BEGIN Provided information

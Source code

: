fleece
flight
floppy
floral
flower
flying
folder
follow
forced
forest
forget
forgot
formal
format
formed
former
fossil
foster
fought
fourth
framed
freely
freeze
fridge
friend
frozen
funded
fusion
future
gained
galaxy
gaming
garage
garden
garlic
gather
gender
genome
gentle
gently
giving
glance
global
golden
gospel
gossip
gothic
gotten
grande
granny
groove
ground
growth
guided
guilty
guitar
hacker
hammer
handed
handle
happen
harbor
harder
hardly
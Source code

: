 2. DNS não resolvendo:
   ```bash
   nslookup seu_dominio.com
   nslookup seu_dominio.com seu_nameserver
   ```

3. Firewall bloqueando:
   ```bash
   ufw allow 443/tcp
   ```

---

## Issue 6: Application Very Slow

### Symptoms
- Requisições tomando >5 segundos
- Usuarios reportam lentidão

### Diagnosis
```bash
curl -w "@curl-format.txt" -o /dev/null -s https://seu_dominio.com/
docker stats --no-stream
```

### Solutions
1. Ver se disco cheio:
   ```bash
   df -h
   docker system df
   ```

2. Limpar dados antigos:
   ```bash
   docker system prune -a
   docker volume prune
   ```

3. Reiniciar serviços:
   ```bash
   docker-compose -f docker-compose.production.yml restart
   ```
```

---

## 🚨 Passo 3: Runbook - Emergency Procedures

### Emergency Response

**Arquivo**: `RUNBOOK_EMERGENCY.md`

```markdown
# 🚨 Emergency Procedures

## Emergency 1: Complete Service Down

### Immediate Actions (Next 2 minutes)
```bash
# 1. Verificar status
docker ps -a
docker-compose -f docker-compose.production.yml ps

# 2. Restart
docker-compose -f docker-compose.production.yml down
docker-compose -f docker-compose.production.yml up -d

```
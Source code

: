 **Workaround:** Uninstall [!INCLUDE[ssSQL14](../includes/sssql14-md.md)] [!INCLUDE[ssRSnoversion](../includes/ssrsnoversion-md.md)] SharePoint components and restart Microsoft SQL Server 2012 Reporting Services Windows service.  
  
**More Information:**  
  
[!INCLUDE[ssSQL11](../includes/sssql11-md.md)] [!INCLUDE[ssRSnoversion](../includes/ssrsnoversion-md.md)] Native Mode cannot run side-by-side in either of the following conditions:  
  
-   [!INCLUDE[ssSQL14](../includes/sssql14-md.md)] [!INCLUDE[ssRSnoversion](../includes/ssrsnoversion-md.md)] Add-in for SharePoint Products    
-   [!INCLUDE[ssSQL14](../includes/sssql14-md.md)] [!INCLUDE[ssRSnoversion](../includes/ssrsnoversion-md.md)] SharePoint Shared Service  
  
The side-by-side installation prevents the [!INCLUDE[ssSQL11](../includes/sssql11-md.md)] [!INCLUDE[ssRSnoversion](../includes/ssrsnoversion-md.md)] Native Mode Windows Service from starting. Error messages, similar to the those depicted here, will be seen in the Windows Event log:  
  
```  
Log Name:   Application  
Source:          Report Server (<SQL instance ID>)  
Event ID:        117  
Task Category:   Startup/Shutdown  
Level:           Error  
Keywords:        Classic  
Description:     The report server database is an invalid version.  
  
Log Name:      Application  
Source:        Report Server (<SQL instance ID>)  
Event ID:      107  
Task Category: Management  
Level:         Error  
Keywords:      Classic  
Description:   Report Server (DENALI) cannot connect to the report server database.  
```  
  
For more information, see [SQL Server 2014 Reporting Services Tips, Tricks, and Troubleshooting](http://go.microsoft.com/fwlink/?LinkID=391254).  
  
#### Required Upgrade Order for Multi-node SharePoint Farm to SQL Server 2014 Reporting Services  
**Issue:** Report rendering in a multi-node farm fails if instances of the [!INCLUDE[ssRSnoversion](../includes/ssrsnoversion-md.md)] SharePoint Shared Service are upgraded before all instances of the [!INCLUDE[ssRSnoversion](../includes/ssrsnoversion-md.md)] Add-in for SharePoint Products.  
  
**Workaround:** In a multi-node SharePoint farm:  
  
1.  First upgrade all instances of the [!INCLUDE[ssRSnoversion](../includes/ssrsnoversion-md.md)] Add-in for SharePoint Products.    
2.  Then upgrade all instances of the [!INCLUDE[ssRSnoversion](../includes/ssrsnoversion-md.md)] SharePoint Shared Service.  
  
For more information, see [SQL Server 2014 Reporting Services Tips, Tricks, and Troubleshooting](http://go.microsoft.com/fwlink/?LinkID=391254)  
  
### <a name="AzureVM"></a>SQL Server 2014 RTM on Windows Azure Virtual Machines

END Provided information

Your assignment: Which lines above include the word "Workaround"? Show each one.

Exercise response:
: **Workaround:** Uninstall [!INCLUDE[ssSQL14](../includes/sssql14-md.md)] [!INCLUDE[ssRSnoversion](../includes/ssrsnoversion-md.md)] SharePoint components and restart Microsoft SQL Server 2012 Reporting Services Windows service.  
**Workaround:** In a multi-node SharePoint farm:  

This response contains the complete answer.